Smooth-Cow9084@reddit
Damn. Any reason why they could be so high there? I believe Latvia is not richer than my country, so doubt is purchasing power
No-Refrigerator-1672@reddit (OP)
I can only come up with one idea: on local advertisement board, there are some "I'll buy your 3090/4090" ads. I guess that any seller that wants to sell low and fast gets swooped by those bulk buyers, with only high price options being left. Multiply that be the fact that there's only 2M people here, and you get a classical supply and demand situation.
Endlesscrysis@reddit
What country is this? And what site?
false79@reddit
What's the memory bandwidth on this card? I have a feeling you can cheaper, faster, and bigger with AMD.
No-Refrigerator-1672@reddit (OP)
It maches the umodded spec - 760GB/s, I've validated it by running cuda_bandwidthtest from default sdk.

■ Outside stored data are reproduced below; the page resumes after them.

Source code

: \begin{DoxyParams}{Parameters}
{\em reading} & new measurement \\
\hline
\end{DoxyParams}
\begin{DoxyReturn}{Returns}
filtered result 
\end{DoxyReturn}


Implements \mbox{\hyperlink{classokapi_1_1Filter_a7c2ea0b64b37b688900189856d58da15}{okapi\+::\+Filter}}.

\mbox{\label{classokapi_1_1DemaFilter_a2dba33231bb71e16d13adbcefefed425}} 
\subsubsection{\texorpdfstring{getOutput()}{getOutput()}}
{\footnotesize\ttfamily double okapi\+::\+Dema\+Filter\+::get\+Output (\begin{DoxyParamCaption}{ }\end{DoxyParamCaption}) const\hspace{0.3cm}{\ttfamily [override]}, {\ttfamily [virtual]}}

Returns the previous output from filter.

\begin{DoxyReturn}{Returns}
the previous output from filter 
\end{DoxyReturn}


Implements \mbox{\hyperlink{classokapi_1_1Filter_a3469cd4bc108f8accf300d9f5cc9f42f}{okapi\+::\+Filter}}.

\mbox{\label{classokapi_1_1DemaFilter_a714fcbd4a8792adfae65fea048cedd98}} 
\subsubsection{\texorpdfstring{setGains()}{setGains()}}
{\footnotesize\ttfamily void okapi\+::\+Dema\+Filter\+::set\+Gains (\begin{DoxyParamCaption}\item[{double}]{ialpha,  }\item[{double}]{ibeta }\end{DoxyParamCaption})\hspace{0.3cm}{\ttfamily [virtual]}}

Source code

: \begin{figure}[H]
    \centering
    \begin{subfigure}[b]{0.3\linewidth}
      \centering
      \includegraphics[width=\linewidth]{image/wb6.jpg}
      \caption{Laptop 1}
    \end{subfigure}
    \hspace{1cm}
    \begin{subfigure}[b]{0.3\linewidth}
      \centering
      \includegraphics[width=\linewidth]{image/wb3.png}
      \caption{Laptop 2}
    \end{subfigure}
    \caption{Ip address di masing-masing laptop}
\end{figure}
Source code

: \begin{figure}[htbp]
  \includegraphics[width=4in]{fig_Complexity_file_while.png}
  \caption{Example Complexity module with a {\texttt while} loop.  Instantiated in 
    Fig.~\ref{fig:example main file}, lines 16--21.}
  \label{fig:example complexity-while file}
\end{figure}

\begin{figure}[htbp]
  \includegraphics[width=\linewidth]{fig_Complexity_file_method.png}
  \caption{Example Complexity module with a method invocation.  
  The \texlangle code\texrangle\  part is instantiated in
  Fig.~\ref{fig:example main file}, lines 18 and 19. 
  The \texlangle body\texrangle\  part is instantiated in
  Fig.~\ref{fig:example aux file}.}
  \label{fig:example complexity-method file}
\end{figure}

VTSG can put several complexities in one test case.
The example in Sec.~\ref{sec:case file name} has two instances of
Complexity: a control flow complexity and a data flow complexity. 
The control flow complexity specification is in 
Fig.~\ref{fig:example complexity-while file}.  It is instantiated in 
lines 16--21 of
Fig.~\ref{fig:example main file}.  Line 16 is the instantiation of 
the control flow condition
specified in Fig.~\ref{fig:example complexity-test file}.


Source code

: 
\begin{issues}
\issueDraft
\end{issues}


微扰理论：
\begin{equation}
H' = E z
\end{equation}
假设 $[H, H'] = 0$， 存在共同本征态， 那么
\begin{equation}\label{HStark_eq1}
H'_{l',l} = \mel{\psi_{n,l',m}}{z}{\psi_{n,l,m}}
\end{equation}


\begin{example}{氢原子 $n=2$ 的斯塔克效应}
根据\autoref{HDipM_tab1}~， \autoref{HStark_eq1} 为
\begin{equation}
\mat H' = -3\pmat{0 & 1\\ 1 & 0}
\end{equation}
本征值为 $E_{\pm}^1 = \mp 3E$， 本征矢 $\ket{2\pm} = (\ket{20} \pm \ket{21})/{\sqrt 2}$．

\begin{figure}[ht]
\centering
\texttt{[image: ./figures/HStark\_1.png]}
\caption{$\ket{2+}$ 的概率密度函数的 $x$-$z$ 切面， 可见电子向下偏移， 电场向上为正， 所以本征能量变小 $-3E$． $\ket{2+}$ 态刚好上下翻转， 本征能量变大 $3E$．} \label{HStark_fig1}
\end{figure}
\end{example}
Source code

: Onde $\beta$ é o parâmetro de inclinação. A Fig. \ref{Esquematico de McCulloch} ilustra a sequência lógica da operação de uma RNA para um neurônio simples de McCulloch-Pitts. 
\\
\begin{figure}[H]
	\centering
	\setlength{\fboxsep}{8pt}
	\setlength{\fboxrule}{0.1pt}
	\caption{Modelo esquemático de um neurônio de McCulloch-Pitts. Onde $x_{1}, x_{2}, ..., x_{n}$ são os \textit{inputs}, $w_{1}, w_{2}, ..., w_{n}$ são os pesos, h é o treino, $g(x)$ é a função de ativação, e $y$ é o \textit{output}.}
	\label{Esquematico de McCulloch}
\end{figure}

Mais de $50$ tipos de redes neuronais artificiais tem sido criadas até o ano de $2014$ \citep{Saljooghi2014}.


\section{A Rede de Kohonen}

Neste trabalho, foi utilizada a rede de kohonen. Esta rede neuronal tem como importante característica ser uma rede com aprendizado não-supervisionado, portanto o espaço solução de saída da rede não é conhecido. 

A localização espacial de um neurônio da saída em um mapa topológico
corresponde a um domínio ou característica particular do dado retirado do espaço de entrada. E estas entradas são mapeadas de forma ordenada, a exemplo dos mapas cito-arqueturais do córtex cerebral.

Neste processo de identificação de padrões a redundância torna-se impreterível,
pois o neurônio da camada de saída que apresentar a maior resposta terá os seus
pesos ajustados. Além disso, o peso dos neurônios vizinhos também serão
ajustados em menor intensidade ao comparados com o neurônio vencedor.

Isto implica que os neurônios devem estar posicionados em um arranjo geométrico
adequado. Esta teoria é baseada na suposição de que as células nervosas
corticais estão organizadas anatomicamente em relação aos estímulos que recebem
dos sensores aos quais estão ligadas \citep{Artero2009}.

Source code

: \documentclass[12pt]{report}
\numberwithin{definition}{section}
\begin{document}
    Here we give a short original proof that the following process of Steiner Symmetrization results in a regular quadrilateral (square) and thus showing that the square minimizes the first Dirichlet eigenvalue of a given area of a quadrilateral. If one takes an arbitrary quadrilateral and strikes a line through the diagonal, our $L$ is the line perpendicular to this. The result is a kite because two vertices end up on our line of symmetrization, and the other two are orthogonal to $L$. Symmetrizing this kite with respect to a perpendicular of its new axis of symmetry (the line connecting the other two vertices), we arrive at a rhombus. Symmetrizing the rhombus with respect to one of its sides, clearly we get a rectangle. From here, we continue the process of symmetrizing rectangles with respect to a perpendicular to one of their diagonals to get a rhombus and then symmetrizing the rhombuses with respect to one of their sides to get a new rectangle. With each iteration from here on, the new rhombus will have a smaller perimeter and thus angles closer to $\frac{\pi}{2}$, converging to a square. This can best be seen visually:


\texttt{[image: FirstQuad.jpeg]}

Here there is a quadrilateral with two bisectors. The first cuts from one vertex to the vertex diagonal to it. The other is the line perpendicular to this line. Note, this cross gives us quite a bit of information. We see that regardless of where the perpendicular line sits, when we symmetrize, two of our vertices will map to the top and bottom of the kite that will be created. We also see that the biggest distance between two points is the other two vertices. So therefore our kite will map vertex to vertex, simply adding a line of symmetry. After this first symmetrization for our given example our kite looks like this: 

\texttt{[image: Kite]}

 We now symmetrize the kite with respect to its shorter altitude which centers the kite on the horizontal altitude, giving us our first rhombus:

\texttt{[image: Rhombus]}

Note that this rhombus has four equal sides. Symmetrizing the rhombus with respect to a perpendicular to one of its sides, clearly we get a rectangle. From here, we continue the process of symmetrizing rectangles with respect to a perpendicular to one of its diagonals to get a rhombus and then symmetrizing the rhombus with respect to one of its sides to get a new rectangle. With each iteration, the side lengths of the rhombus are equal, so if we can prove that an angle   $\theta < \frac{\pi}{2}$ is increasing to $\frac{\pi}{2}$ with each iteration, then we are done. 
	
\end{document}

AMD is questionable. First, just like Nvidia, AMDs best card in under 500 EUR range is just 16GB. But software compatibility is what really bothers me. Rocm officially supports only 7900xt/xtx and, I believe, 9070xt cards, every other consumer model is unofficial. I've had a pair of Mi50 before, and I've learned that basically everything beyond llama.cpp requires CUDA, and I'm not willing to risk my money again by getting a card that will be held back by software.
false79@reddit
That's cool - thanks for the confirmation. Definitely in agreement.